Perhaps your text or teacher has talked about how the equation ##ax^2y''+bxy' + cy = 0## can be converted to a similar constant coefficent equation ##a\ddot y + b\dot y + cy = 0## by the change of variable ##t=\ln x##. Then you solve the second equation for y as a function of ##t## with your usual ##e^{rt}## method. Once you have that solution you put ##t=\ln x## in and presto, you have the solution to the original problem. The method you describe sounds like that is what they are doing.

 

[ehild]

Homework Statement

Solve the initial value problem:

[tex]
x^{2}{y}'' + x{y}' + y = 0, x>0, y(1)=1, {y}'=2
[/tex]

Homework Equations

y=x^m

The Attempt at a Solution

...
[tex]
m = \pm i
[/tex]

This is the way i was doing it:
[tex]
C_1 e^{it} + C_2 e^{-it}
[/tex]

You did not specify what t is. y is function of x. You assumed the solutions in form [tex]y=x^m [/tex] and you got

[tex]
m = \pm i
[/tex]

The solutions are y₁=xⁱ and y₂=x^-i, the general solution is y=C₁xⁱ+C₂x^-i.

[tex]x=e^{\ln(x)}[/tex].

With that, you can write the solution also in the form
[tex]
y=C_1 e^{i\ln(x)}+ C_2 e^{-i\ln(x)}
[/tex]ehild

 

[LCKurtz]

Perhaps your text or teacher has talked about how the equation ##ax^2y''+bxy' + cy = 0## can be converted to a similar constant coefficent equation ##a\ddot y + b\dot y + cy = 0## by the change of variable ##t=\ln x##. Then you solve the second equation for y as a function of ##t## with your usual ##e^{rt}## method.
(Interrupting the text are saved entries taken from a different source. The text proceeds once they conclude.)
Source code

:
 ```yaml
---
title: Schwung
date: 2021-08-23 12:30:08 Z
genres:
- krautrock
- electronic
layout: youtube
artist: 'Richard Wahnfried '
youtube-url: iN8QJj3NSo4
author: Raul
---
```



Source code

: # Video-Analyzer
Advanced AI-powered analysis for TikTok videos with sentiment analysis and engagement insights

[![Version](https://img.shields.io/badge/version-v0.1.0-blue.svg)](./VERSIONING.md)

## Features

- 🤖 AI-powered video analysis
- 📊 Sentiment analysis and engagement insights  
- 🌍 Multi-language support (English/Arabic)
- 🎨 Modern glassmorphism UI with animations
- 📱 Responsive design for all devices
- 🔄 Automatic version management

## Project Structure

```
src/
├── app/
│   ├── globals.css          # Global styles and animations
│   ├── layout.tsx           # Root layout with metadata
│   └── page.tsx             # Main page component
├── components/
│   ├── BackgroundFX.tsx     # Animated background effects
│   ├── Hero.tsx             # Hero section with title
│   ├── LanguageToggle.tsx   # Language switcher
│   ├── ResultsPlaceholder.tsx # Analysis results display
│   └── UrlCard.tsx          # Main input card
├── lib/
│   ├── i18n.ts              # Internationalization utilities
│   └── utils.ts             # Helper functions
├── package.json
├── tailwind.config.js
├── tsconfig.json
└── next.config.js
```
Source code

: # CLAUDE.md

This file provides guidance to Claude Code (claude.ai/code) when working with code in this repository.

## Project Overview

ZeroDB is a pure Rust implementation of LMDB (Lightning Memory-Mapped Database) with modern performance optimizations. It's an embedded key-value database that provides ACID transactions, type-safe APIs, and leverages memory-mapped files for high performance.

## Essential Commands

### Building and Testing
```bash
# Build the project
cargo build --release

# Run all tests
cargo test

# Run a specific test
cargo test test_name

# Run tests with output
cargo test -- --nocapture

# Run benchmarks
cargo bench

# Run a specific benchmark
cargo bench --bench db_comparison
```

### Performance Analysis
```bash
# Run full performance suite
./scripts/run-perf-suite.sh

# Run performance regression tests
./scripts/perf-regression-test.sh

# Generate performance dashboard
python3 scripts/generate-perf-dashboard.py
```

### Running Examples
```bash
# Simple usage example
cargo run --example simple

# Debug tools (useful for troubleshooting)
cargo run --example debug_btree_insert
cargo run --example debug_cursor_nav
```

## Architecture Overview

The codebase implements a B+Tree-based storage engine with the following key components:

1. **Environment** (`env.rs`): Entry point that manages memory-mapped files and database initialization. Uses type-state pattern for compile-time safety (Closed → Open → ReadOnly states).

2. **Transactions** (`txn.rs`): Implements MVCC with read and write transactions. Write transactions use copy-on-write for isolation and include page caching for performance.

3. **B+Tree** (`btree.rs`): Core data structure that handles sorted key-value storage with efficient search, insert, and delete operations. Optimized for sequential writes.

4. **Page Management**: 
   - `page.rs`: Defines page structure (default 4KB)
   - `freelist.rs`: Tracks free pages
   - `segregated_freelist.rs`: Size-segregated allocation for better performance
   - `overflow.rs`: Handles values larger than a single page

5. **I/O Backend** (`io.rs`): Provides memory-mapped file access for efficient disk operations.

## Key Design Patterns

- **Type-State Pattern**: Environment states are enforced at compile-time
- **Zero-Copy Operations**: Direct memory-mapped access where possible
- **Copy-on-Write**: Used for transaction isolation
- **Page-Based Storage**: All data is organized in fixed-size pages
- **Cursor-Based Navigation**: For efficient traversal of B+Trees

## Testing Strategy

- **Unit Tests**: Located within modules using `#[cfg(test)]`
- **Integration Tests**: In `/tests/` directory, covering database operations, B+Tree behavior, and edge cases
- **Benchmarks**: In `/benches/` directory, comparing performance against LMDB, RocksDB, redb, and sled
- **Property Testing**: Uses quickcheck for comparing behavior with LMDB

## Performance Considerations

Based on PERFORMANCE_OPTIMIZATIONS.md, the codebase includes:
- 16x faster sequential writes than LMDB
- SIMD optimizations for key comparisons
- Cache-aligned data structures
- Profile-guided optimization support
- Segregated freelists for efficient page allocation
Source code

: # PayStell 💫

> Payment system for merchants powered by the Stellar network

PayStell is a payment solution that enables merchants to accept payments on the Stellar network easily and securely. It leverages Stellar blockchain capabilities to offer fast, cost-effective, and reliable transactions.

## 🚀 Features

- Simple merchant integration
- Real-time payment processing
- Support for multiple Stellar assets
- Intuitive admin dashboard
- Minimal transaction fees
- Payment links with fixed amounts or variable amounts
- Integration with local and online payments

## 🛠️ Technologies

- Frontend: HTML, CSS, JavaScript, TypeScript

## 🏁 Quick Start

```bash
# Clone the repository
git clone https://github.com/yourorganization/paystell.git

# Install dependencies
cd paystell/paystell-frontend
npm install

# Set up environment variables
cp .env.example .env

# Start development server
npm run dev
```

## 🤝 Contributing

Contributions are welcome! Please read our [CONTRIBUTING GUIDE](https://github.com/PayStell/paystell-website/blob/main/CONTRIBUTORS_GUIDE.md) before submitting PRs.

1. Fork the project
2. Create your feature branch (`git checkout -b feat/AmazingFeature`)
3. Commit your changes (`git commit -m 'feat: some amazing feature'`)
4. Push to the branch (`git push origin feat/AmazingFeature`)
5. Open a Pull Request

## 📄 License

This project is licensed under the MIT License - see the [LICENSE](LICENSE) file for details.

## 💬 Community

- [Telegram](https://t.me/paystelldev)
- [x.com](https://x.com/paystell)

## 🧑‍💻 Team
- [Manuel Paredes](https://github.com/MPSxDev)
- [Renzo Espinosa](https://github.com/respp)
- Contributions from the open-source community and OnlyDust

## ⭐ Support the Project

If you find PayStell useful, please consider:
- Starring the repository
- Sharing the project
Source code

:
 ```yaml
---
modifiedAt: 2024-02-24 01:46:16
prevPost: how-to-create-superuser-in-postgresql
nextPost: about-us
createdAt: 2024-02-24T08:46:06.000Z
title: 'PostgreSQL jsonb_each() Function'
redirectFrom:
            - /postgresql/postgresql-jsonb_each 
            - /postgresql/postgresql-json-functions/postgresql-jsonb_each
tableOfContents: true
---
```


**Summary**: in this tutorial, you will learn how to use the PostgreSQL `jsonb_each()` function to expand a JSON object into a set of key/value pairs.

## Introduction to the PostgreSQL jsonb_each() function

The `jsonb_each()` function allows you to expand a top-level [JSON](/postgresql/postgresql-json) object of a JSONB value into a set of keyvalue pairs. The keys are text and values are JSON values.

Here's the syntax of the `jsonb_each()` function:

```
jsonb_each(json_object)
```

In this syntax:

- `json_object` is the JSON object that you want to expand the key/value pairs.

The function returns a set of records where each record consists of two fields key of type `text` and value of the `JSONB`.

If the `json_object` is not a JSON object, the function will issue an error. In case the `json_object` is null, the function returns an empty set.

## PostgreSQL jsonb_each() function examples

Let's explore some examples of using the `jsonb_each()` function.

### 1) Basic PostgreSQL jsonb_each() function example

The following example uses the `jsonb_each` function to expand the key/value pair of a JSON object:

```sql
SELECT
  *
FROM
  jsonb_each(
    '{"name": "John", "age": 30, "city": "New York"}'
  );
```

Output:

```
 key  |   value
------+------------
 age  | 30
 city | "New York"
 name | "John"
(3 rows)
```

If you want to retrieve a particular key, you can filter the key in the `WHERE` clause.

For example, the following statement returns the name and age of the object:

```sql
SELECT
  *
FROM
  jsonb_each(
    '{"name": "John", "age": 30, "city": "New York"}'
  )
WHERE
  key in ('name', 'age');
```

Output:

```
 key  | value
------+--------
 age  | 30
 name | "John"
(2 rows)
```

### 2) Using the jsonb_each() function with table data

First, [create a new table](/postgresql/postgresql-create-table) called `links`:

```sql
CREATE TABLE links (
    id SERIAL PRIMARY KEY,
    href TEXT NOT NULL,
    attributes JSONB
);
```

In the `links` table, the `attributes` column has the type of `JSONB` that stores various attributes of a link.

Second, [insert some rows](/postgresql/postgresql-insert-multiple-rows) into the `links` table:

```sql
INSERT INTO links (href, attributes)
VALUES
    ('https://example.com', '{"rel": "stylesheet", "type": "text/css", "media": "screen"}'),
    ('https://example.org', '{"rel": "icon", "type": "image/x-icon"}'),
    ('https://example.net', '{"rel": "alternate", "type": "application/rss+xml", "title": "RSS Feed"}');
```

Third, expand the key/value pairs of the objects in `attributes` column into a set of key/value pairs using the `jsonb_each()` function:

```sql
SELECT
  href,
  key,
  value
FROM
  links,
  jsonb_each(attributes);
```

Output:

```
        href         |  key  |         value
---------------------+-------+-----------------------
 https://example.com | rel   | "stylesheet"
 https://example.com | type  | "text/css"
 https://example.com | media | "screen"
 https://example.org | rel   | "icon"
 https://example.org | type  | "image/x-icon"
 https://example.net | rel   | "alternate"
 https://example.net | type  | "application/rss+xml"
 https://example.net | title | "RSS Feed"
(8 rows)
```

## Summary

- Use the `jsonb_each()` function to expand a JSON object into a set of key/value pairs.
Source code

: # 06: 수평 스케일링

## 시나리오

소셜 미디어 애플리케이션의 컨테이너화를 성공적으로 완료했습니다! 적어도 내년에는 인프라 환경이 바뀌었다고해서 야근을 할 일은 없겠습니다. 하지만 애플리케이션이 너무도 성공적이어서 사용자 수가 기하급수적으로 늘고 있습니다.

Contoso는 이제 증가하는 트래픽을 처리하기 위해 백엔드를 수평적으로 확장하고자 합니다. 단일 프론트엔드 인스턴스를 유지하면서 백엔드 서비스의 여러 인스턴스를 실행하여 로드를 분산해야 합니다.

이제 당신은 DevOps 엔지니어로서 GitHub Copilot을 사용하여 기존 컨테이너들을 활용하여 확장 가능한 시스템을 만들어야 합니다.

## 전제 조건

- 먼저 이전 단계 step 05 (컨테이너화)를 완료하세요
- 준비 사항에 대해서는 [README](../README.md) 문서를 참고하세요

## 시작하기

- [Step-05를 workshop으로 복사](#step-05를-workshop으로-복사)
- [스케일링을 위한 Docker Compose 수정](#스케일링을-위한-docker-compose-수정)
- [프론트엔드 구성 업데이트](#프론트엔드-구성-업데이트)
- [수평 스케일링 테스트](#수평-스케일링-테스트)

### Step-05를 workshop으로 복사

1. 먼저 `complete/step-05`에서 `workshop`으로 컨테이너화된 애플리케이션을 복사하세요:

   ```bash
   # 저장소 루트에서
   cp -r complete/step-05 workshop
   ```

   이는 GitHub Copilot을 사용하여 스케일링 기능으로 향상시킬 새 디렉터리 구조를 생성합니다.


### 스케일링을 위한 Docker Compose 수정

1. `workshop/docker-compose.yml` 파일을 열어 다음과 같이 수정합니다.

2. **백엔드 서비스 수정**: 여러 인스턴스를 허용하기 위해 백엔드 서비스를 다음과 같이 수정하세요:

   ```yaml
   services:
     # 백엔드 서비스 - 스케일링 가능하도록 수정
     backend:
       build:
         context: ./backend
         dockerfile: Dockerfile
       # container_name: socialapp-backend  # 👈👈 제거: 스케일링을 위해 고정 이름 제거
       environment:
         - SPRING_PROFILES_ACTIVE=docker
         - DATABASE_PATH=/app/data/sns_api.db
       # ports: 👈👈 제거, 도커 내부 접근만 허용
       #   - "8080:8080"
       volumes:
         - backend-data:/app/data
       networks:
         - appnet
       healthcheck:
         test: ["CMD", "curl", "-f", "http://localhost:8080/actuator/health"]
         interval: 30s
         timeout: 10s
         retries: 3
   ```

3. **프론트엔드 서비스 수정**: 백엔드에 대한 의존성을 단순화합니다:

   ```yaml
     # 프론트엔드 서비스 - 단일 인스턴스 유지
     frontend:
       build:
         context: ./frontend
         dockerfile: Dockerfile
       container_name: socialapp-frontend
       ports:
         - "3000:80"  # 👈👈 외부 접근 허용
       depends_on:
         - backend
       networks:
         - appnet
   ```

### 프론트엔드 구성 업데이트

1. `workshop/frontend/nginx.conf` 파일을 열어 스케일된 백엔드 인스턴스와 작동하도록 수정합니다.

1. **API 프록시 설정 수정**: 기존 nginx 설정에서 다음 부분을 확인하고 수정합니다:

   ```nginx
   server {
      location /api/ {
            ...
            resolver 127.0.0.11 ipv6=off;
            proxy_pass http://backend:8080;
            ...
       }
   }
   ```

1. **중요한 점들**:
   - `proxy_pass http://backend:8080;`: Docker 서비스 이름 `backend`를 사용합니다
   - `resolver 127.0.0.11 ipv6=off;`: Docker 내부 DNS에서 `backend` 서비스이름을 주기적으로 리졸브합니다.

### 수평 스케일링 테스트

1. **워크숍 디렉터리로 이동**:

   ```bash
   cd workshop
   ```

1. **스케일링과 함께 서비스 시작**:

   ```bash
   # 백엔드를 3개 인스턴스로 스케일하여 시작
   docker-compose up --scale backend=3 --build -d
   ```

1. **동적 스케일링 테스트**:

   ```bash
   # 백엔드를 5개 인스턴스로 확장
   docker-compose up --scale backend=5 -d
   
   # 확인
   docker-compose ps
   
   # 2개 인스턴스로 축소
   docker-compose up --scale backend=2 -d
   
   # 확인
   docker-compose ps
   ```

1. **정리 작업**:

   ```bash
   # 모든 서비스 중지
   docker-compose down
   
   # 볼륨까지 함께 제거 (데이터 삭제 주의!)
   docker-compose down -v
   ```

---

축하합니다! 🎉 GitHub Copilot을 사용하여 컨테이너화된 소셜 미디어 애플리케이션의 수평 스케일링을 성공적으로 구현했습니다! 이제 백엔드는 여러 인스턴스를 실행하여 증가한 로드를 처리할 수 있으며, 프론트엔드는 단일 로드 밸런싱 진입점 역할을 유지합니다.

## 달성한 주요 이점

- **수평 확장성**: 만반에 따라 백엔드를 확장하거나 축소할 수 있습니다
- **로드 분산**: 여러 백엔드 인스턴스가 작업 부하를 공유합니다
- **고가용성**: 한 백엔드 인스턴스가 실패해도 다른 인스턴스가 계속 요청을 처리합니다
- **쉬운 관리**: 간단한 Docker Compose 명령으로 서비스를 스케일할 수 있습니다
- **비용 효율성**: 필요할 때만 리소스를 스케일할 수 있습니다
Once you have that solution you put ##t=\ln x## in and presto, you have the solution to the original problem. The method you describe sounds like that is what they are doing.

I noticed a typo after it was too late to edit. The equation ##a\ddot y + b\dot y + cy = 0## should have been ##A\ddot y + B\dot y + Cy = 0##. The transformed equation has different constants than the original.